■ **Data items**
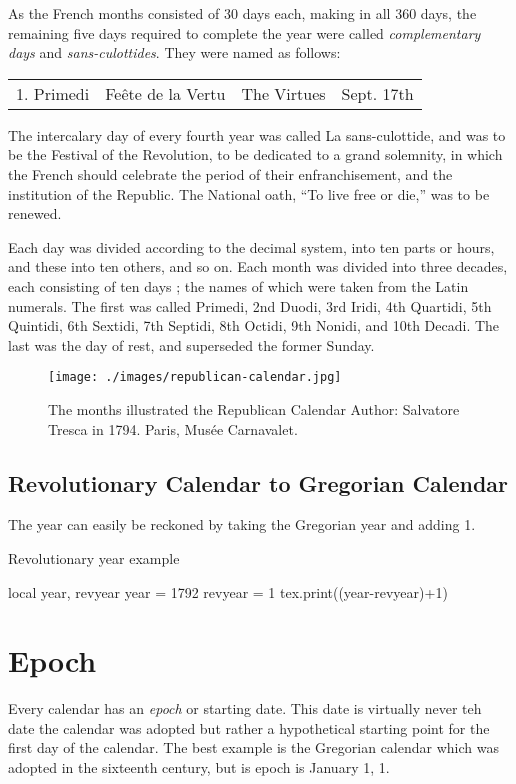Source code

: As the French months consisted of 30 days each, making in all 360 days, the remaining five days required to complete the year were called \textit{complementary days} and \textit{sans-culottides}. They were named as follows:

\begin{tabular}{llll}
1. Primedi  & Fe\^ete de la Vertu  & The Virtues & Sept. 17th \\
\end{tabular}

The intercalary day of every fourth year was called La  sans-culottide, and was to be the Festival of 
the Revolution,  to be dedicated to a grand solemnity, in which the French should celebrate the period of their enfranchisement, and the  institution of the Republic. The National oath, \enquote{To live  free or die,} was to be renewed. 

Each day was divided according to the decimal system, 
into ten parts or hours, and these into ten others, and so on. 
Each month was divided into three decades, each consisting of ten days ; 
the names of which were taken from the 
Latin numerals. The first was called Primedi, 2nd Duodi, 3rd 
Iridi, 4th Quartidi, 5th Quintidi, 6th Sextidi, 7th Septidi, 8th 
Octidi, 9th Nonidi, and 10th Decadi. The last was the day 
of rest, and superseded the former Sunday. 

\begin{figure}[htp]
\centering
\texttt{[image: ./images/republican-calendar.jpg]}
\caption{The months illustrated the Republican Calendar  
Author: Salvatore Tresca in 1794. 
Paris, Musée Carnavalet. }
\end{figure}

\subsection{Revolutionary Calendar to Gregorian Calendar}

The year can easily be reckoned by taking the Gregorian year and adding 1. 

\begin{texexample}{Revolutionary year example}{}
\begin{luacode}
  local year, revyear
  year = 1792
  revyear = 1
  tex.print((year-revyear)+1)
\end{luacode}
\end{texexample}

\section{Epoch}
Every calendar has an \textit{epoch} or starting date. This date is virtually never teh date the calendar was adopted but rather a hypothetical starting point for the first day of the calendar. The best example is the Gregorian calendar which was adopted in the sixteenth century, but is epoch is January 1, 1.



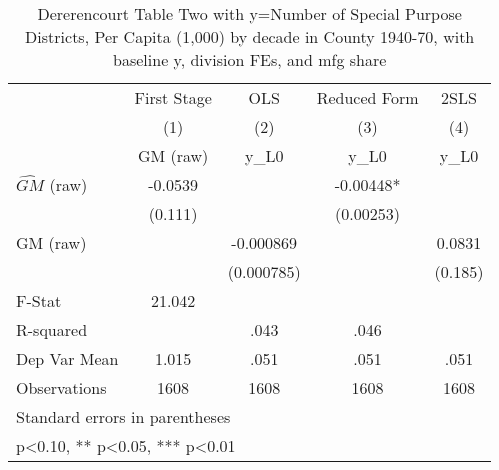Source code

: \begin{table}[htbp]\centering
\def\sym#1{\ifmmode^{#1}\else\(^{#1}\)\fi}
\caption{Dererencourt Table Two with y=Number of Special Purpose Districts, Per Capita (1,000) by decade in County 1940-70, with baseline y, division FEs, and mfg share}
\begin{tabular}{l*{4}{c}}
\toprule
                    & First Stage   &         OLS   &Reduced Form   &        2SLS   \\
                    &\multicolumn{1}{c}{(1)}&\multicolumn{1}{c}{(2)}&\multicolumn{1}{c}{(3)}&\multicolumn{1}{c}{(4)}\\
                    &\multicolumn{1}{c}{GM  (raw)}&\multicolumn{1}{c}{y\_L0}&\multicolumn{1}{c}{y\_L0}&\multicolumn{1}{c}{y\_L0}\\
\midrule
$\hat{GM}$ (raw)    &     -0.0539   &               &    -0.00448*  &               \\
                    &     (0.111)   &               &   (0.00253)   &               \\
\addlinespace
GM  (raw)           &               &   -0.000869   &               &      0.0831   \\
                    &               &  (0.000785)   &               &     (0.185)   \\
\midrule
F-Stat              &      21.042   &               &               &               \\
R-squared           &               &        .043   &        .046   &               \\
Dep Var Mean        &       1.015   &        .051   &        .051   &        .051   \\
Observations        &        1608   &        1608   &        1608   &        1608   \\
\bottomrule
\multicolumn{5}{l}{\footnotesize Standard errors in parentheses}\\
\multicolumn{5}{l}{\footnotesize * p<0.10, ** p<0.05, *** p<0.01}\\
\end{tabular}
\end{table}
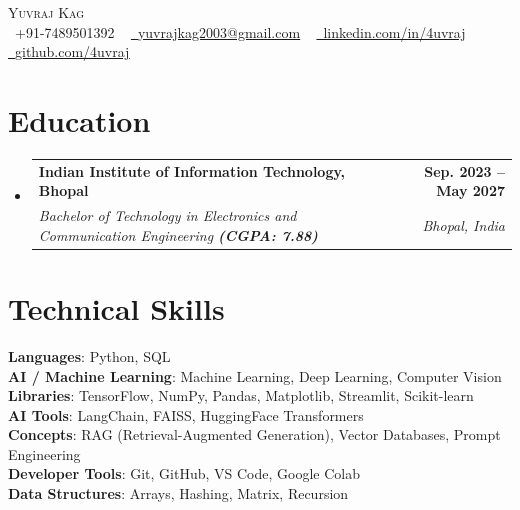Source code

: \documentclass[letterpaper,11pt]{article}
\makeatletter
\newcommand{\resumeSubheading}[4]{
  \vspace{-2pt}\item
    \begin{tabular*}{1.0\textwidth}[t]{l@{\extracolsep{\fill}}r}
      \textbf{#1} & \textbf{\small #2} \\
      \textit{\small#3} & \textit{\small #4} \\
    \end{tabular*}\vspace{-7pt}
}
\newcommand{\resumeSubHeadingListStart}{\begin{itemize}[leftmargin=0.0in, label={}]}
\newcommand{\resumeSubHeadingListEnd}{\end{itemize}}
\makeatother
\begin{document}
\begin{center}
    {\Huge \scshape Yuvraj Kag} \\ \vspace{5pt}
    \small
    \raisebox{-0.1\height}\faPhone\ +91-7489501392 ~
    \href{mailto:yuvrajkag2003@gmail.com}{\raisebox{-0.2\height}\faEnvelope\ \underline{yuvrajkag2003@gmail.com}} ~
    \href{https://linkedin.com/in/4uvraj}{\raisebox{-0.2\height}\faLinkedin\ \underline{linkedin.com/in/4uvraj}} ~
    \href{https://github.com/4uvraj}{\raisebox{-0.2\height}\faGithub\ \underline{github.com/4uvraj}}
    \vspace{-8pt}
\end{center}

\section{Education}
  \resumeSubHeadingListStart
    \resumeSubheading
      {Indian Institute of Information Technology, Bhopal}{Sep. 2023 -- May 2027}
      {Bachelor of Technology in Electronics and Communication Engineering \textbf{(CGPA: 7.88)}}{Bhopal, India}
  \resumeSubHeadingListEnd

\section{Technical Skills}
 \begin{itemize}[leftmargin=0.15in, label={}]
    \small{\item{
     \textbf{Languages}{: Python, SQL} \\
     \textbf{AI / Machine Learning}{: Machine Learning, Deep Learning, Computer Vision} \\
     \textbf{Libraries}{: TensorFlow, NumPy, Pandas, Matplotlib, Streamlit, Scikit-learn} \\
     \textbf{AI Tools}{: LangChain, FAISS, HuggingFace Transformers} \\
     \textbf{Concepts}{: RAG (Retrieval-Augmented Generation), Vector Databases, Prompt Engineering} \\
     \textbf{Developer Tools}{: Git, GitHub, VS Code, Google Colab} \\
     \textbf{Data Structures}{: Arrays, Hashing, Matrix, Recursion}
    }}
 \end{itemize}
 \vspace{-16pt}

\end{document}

■ **Work to complete**
Every entry above needs to be printed again exactly, with its pictures left out.

■ **Response to this exercise**
Source code

: As the French months consisted of 30 days each, making in all 360 days, the remaining five days required to complete the year were called \textit{complementary days} and \textit{sans-culottides}. They were named as follows:

\begin{tabular}{llll}
1. Primedi  & Fe\^ete de la Vertu  & The Virtues & Sept. 17th \\
\end{tabular}

The intercalary day of every fourth year was called La  sans-culottide, and was to be the Festival of 
the Revolution,  to be dedicated to a grand solemnity, in which the French should celebrate the period of their enfranchisement, and the  institution of the Republic. The National oath, \enquote{To live  free or die,} was to be renewed. 

Each day was divided according to the decimal system, 
into ten parts or hours, and these into ten others, and so on. 
Each month was divided into three decades, each consisting of ten days ; 
the names of which were taken from the 
Latin numerals. The first was called Primedi, 2nd Duodi, 3rd 
Iridi, 4th Quartidi, 5th Quintidi, 6th Sextidi, 7th Septidi, 8th 
Octidi, 9th Nonidi, and 10th Decadi. The last was the day 
of rest, and superseded the former Sunday. 

\begin{figure}[htp]
\centering
\texttt{[image: ./images/republican-calendar.jpg]}
\caption{The months illustrated the Republican Calendar  
Author: Salvatore Tresca in 1794. 
Paris, Musée Carnavalet. }
\end{figure}

\subsection{Revolutionary Calendar to Gregorian Calendar}

The year can easily be reckoned by taking the Gregorian year and adding 1. 

\begin{texexample}{Revolutionary year example}{}
\begin{luacode}
  local year, revyear
  year = 1792
  revyear = 1
  tex.print((year-revyear)+1)
\end{luacode}
\end{texexample}

\section{Epoch}
Every calendar has an \textit{epoch} or starting date. This date is virtually never teh date the calendar was adopted but rather a hypothetical starting point for the first day of the calendar. The best example is the Gregorian calendar which was adopted in the sixteenth century, but is epoch is January 1, 1.



Source code

: \begin{table}[htbp]\centering
\def\sym#1{\ifmmode^{#1}\else\(^{#1}\)\fi}
\caption{Dererencourt Table Two with y=Number of Special Purpose Districts, Per Capita (1,000) by decade in County 1940-70, with baseline y, division FEs, and mfg share}
\begin{tabular}{l*{4}{c}}
\toprule
                    & First Stage   &         OLS   &Reduced Form   &        2SLS   \\
                    &\multicolumn{1}{c}{(1)}&\multicolumn{1}{c}{(2)}&\multicolumn{1}{c}{(3)}&\multicolumn{1}{c}{(4)}\\
                    &\multicolumn{1}{c}{GM  (raw)}&\multicolumn{1}{c}{y\_L0}&\multicolumn{1}{c}{y\_L0}&\multicolumn{1}{c}{y\_L0}\\
\midrule
$\hat{GM}$ (raw)    &     -0.0539   &               &    -0.00448*  &               \\
                    &     (0.111)   &               &   (0.00253)   &               \\
\addlinespace
GM  (raw)           &               &   -0.000869   &               &      0.0831   \\
                    &               &  (0.000785)   &               &     (0.185)   \\
\midrule
F-Stat              &      21.042   &               &               &               \\
R-squared           &               &        .043   &        .046   &               \\
Dep Var Mean        &       1.015   &        .051   &        .051   &        .051   \\
Observations        &        1608   &        1608   &        1608   &        1608   \\
\bottomrule
\multicolumn{5}{l}{\footnotesize Standard errors in parentheses}\\
\multicolumn{5}{l}{\footnotesize * p<0.10, ** p<0.05, *** p<0.01}\\
\end{tabular}
\end{table}
Source code

: \documentclass[letterpaper,11pt]{article}
\makeatletter
\newcommand{\resumeSubheading}[4]{
  \vspace{-2pt}\item
    \begin{tabular*}{1.0\textwidth}[t]{l@{\extracolsep{\fill}}r}
      \textbf{#1} & \textbf{\small #2} \\
      \textit{\small#3} & \textit{\small #4} \\
    \end{tabular*}\vspace{-7pt}
}
\newcommand{\resumeSubHeadingListStart}{\begin{itemize}[leftmargin=0.0in, label={}]}
\newcommand{\resumeSubHeadingListEnd}{\end{itemize}}
\makeatother
\begin{document}
\begin{center}
    {\Huge \scshape Yuvraj Kag} \\ \vspace{5pt}
    \small
    \raisebox{-0.1\height}\faPhone\ +91-7489501392 ~
    \href{mailto:yuvrajkag2003@gmail.com}{\raisebox{-0.2\height}\faEnvelope\ \underline{yuvrajkag2003@gmail.com}} ~
    \href{https://linkedin.com/in/4uvraj}{\raisebox{-0.2\height}\faLinkedin\ \underline{linkedin.com/in/4uvraj}} ~
    \href{https://github.com/4uvraj}{\raisebox{-0.2\height}\faGithub\ \underline{github.com/4uvraj}}
    \vspace{-8pt}
\end{center}

\section{Education}
  \resumeSubHeadingListStart
    \resumeSubheading
      {Indian Institute of Information Technology, Bhopal}{Sep. 2023 -- May 2027}
      {Bachelor of Technology in Electronics and Communication Engineering \textbf{(CGPA: 7.88)}}{Bhopal, India}
  \resumeSubHeadingListEnd

\section{Technical Skills}
 \begin{itemize}[leftmargin=0.15in, label={}]
    \small{\item{
     \textbf{Languages}{: Python, SQL} \\
     \textbf{AI / Machine Learning}{: Machine Learning, Deep Learning, Computer Vision} \\
     \textbf{Libraries}{: TensorFlow, NumPy, Pandas, Matplotlib, Streamlit, Scikit-learn} \\
     \textbf{AI Tools}{: LangChain, FAISS, HuggingFace Transformers} \\
     \textbf{Concepts}{: RAG (Retrieval-Augmented Generation), Vector Databases, Prompt Engineering} \\
     \textbf{Developer Tools}{: Git, GitHub, VS Code, Google Colab} \\
     \textbf{Data Structures}{: Arrays, Hashing, Matrix, Recursion}
    }}
 \end{itemize}
 \vspace{-16pt}

\end{document}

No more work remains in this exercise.